Assignment → Only one number is expected here, namely how many lines of the entries below hold the string "icons".

Stored data
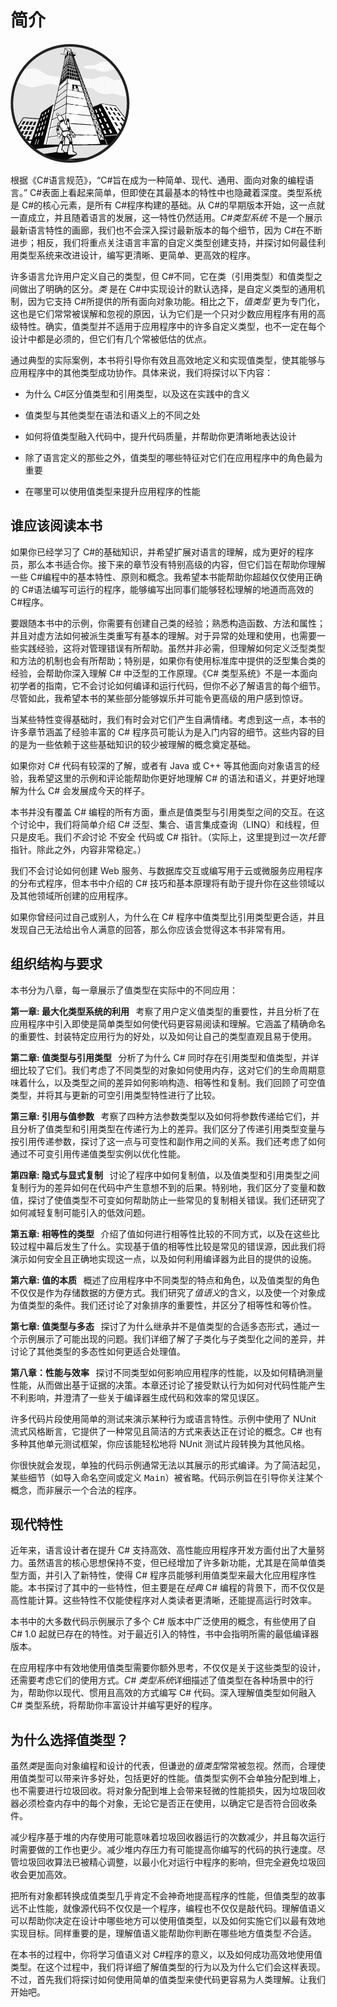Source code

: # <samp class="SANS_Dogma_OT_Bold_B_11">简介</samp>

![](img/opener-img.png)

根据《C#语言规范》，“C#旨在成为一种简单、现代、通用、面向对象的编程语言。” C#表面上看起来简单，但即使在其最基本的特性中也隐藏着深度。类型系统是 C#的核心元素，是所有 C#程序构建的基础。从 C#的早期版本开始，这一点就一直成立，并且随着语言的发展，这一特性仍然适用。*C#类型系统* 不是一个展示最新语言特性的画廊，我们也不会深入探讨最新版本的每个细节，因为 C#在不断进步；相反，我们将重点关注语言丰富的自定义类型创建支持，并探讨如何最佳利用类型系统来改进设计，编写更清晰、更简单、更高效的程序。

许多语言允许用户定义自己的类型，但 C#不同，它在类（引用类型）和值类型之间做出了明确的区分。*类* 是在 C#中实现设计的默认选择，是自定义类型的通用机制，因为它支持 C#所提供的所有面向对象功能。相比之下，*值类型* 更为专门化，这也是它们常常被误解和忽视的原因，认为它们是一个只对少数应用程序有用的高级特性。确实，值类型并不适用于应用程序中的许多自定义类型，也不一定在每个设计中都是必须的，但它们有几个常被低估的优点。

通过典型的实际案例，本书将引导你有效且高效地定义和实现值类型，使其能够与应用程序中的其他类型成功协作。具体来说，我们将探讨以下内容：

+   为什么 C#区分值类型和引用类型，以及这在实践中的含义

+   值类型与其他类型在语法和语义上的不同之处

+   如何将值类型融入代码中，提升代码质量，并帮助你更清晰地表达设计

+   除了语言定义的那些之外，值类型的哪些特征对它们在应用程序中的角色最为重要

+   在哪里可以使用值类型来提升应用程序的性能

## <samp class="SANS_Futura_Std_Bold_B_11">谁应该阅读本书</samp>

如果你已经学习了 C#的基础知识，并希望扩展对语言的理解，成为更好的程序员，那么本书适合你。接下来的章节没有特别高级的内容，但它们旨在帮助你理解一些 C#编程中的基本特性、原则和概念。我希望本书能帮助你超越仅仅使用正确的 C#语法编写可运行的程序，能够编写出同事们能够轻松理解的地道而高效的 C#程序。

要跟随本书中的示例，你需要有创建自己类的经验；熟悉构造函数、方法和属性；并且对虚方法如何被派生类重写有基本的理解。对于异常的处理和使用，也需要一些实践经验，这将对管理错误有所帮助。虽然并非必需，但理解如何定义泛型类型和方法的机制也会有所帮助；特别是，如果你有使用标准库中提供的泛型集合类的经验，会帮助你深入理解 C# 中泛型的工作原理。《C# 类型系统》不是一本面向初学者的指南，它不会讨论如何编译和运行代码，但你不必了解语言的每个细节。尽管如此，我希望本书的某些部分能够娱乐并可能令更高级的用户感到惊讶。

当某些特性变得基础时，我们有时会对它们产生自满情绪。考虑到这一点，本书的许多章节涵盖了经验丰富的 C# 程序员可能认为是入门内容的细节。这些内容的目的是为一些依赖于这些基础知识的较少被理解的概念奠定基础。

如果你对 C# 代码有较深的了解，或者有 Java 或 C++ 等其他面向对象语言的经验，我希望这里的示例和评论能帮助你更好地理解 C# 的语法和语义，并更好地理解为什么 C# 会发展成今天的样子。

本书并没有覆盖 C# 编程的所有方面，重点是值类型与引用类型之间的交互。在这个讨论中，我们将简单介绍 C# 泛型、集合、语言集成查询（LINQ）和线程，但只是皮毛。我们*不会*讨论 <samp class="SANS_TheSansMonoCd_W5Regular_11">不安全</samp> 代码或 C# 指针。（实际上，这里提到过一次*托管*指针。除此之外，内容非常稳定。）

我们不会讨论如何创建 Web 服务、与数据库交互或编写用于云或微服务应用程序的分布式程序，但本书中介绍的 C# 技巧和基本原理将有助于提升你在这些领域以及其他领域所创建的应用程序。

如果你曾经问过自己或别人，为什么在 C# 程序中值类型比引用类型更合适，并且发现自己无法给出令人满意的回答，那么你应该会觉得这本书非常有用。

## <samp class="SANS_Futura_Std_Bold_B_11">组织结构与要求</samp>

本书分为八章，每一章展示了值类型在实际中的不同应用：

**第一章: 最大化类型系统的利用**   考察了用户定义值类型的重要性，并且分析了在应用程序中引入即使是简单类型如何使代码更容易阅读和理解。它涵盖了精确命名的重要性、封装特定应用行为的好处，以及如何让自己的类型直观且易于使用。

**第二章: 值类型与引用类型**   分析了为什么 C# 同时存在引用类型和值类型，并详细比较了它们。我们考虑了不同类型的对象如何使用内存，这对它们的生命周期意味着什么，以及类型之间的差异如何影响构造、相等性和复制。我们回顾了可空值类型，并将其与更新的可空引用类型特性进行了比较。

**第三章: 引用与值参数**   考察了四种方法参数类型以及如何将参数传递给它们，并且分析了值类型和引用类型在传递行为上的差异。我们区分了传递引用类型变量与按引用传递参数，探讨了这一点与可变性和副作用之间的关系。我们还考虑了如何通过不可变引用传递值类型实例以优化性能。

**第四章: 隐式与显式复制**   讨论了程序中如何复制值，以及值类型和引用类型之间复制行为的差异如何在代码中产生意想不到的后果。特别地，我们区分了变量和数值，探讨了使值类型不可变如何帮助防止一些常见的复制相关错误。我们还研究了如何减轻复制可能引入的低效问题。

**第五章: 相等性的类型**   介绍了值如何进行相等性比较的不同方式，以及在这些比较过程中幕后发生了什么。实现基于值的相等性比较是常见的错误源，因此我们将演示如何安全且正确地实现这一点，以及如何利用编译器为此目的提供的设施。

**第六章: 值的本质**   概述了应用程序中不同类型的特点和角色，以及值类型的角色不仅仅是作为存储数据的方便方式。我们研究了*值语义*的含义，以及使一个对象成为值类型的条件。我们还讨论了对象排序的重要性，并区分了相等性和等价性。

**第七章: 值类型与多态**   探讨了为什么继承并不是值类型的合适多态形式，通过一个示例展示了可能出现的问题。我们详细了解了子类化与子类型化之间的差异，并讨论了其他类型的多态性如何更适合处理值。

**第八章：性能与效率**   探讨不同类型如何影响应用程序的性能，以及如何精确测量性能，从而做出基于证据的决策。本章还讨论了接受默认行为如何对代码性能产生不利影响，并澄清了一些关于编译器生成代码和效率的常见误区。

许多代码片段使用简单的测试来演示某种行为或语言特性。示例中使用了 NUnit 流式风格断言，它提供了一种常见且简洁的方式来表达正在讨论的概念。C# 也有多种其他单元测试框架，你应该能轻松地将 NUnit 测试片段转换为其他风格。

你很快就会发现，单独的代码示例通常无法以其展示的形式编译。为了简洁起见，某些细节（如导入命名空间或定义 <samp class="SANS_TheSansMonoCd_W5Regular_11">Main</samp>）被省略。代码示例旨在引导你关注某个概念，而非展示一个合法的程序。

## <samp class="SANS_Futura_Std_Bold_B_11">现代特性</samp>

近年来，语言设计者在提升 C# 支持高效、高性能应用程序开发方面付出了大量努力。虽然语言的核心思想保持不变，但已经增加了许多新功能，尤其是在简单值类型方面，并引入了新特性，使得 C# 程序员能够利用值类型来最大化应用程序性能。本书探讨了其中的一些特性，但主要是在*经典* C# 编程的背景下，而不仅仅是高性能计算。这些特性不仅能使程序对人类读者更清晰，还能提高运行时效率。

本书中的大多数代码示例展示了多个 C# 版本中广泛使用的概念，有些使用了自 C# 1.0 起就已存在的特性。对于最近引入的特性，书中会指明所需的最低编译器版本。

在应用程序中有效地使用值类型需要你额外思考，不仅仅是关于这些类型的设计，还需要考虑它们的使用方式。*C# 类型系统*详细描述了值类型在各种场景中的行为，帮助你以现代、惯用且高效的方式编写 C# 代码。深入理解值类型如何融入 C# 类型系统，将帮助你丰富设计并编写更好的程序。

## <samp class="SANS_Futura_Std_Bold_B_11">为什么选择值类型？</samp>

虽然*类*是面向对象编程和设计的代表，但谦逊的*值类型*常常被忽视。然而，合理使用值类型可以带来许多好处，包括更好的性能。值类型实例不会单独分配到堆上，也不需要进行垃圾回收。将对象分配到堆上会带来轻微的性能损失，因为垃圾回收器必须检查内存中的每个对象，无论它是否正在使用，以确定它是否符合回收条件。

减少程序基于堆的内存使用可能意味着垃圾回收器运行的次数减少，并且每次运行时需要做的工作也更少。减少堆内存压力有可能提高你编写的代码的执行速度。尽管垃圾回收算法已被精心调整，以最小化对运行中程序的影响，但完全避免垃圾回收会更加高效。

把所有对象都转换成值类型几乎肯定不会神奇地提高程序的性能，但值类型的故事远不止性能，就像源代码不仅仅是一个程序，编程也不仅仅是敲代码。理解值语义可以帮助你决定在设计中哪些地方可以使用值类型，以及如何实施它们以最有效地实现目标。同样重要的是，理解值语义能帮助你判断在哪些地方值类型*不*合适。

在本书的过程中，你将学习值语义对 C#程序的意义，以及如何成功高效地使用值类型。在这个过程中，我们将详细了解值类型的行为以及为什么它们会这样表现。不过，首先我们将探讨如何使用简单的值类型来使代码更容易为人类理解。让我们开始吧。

---

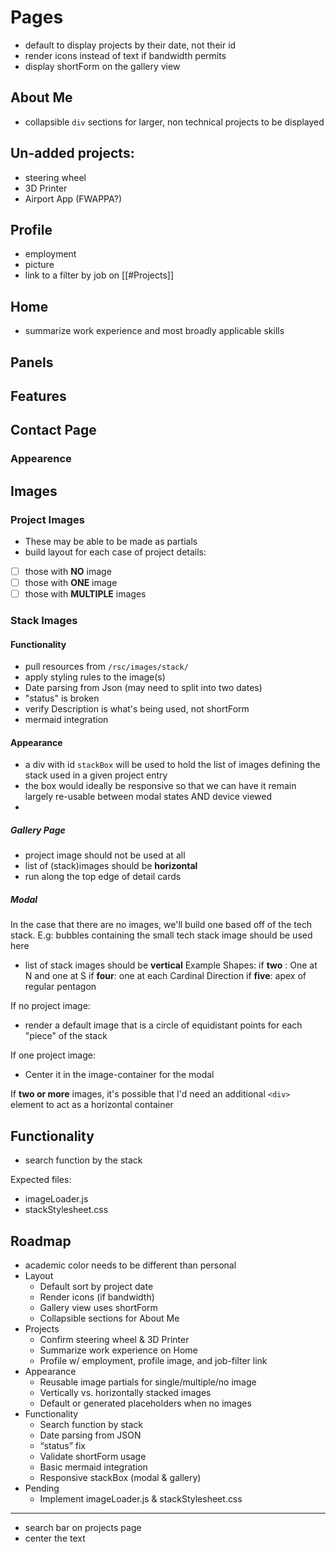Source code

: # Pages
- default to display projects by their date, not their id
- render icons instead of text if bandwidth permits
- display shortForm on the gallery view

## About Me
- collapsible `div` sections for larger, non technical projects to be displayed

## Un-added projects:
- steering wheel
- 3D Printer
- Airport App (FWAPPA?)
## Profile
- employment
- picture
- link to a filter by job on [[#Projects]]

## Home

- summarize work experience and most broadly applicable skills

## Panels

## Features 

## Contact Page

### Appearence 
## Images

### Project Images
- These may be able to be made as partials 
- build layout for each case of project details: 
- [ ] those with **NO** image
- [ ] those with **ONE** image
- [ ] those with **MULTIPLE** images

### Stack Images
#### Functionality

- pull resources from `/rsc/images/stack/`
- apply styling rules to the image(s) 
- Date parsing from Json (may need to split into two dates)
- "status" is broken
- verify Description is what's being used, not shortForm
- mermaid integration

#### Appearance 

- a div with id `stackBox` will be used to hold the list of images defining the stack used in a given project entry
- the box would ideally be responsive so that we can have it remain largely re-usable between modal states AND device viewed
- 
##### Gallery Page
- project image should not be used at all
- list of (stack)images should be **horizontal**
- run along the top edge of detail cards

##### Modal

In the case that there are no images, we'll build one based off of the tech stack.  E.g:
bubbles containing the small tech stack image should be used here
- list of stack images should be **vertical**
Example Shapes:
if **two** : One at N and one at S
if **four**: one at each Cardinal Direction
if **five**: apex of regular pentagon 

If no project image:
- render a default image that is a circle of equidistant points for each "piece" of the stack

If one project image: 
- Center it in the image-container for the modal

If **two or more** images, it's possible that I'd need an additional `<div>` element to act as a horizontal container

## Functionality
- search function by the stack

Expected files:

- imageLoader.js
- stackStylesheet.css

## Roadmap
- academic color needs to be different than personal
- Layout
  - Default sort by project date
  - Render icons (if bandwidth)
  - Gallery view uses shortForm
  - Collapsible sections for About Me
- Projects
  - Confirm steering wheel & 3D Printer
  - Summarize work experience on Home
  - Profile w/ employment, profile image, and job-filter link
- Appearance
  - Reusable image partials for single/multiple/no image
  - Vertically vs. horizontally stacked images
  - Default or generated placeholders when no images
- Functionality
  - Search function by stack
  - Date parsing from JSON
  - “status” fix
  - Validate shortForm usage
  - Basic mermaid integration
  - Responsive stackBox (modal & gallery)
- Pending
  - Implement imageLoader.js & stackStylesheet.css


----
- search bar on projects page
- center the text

--

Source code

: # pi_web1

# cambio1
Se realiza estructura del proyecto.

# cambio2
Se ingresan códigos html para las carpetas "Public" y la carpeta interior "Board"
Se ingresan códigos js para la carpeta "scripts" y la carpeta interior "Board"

Response box → 2